Good power supply is not enough. USB ports on RaspberryPi are behind polyfuses which limits current that can drawn from it to about 140mA (in practice, it should be even smaller). So no matter how good your power supply is, if your USB device wants more than say 120mA of power, it will fail. Note that USB specification says that enumerated device can take up to 500mA so some devices are designed to take much more power than RaspberryPi could give them.
What is even worse, the more power you are trying to take from USB, the bigger resistance is on polyfuse which means there is bigger voltage drop. This may be another problems for USB devices. You normally gets less than 5V on RPi with cheap power supplies anyway so dropping it even more may make it out of spec.

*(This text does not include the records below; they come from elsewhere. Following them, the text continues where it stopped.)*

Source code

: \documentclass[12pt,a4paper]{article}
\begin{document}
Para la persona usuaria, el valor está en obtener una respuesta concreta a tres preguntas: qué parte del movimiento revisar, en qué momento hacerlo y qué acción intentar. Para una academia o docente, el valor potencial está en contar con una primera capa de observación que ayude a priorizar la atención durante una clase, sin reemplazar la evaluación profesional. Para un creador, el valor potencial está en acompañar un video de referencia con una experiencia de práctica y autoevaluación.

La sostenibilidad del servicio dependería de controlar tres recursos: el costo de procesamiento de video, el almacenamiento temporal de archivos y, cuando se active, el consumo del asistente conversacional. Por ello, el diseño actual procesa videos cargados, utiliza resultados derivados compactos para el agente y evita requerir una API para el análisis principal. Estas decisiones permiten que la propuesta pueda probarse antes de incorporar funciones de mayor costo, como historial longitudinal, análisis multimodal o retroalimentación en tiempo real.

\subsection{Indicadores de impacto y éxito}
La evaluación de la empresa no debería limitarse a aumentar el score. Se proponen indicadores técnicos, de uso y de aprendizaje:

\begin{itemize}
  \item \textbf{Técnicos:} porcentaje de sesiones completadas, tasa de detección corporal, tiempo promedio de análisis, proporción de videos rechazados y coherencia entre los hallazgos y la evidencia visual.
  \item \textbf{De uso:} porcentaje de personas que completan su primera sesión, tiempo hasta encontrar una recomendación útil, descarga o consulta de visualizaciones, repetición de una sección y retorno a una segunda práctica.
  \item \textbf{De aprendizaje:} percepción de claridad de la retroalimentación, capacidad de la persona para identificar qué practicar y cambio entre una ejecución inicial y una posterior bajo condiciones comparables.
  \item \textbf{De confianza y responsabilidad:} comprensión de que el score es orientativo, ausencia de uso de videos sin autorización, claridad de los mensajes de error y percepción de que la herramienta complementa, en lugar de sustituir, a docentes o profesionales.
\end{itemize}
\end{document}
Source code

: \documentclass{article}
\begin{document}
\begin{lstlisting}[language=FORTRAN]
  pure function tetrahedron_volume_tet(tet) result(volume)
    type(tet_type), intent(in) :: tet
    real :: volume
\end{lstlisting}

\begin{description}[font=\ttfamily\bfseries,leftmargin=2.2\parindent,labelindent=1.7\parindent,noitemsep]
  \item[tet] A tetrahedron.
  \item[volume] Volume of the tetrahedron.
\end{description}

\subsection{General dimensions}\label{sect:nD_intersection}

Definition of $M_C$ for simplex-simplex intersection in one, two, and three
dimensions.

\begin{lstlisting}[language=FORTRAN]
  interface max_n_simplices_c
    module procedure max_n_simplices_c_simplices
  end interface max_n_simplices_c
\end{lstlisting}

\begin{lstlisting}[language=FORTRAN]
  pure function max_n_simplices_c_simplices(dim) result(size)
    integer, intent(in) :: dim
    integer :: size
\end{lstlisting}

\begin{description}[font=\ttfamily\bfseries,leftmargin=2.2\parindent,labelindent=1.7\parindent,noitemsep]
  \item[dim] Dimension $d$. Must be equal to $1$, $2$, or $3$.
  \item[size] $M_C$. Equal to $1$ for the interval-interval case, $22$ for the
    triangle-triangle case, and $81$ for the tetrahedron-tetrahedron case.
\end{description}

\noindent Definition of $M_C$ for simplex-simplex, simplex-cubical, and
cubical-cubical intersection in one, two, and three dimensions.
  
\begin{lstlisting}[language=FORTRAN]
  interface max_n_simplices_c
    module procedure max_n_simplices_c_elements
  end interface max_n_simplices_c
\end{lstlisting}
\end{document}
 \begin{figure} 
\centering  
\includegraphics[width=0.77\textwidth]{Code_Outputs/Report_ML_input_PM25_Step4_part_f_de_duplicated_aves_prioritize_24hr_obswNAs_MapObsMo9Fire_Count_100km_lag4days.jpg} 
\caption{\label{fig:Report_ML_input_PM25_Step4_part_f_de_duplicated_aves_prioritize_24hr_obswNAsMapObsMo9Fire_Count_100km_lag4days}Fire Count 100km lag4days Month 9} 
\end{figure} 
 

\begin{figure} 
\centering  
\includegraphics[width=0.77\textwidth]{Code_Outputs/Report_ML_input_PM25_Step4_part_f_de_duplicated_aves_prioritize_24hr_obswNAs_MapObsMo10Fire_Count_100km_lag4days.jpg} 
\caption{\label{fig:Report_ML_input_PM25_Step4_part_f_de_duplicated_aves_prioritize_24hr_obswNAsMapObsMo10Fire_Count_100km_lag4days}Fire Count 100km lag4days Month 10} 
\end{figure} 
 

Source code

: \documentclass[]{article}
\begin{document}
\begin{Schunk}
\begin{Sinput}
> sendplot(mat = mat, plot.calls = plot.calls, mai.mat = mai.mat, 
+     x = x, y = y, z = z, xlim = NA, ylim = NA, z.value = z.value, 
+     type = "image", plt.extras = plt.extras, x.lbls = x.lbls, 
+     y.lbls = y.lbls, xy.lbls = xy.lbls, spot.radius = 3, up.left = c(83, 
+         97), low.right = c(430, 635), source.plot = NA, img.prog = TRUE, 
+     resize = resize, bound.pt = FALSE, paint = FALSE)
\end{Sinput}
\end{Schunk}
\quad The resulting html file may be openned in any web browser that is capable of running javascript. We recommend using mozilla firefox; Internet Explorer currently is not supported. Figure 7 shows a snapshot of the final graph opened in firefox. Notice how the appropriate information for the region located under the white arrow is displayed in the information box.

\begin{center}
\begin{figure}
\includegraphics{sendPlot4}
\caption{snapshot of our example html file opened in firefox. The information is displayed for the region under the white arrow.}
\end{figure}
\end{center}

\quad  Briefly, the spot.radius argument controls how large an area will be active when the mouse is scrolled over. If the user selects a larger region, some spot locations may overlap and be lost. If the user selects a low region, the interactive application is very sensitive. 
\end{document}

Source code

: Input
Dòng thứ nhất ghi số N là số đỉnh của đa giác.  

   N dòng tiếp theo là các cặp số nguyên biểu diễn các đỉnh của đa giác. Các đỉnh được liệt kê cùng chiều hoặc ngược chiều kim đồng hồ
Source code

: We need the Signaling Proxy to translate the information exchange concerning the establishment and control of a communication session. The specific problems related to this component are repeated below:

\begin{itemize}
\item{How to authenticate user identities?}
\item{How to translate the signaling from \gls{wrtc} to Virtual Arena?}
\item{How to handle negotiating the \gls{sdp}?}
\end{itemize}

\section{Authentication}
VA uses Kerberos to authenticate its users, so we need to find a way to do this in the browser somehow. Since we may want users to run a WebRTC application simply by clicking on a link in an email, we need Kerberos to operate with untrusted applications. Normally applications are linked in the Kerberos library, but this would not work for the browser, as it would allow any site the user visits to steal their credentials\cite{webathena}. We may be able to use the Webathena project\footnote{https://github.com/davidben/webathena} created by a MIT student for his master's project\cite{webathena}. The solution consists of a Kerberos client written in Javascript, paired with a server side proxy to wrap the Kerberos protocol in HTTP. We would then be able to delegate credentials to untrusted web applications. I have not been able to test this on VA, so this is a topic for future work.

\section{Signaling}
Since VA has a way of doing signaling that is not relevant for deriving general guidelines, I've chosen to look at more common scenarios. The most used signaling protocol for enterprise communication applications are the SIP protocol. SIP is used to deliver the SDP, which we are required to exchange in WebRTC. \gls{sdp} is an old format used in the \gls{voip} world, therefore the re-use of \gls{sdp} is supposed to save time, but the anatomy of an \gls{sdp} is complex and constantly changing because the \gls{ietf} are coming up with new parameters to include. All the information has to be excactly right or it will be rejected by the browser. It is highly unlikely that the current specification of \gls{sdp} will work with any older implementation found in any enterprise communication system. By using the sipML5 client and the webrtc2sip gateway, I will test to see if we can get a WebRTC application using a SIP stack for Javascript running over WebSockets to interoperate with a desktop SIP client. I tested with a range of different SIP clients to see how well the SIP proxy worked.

Also bear in mind that your device may be working at first but stop working after couple of seconds/minutes or at bigger load or when there is a hot day. Power consumption of many USB devices is not static and can change depending on many circumstances.
Also, I would say that 750mA power supply is not much. It could be OK for normal workload but not when you connect some power hungry devices. And WIFI card can take a lot of power. Note that maximal current that power supply can provide is not the only critical parameter. In most cheap power supplies, the more power you get, the lower voltage is. And if it drops below 4.75, you can have problems with your RapsberryPi.
So while some people got some Wifi USB cards to work on RapsberryPi without powered HUB (but probably having better power supply than you), it's not recommended setup. The recommendation is to use RPi USB ports only for mouse/keyboard and attaching everything more power hungry using powered HUB.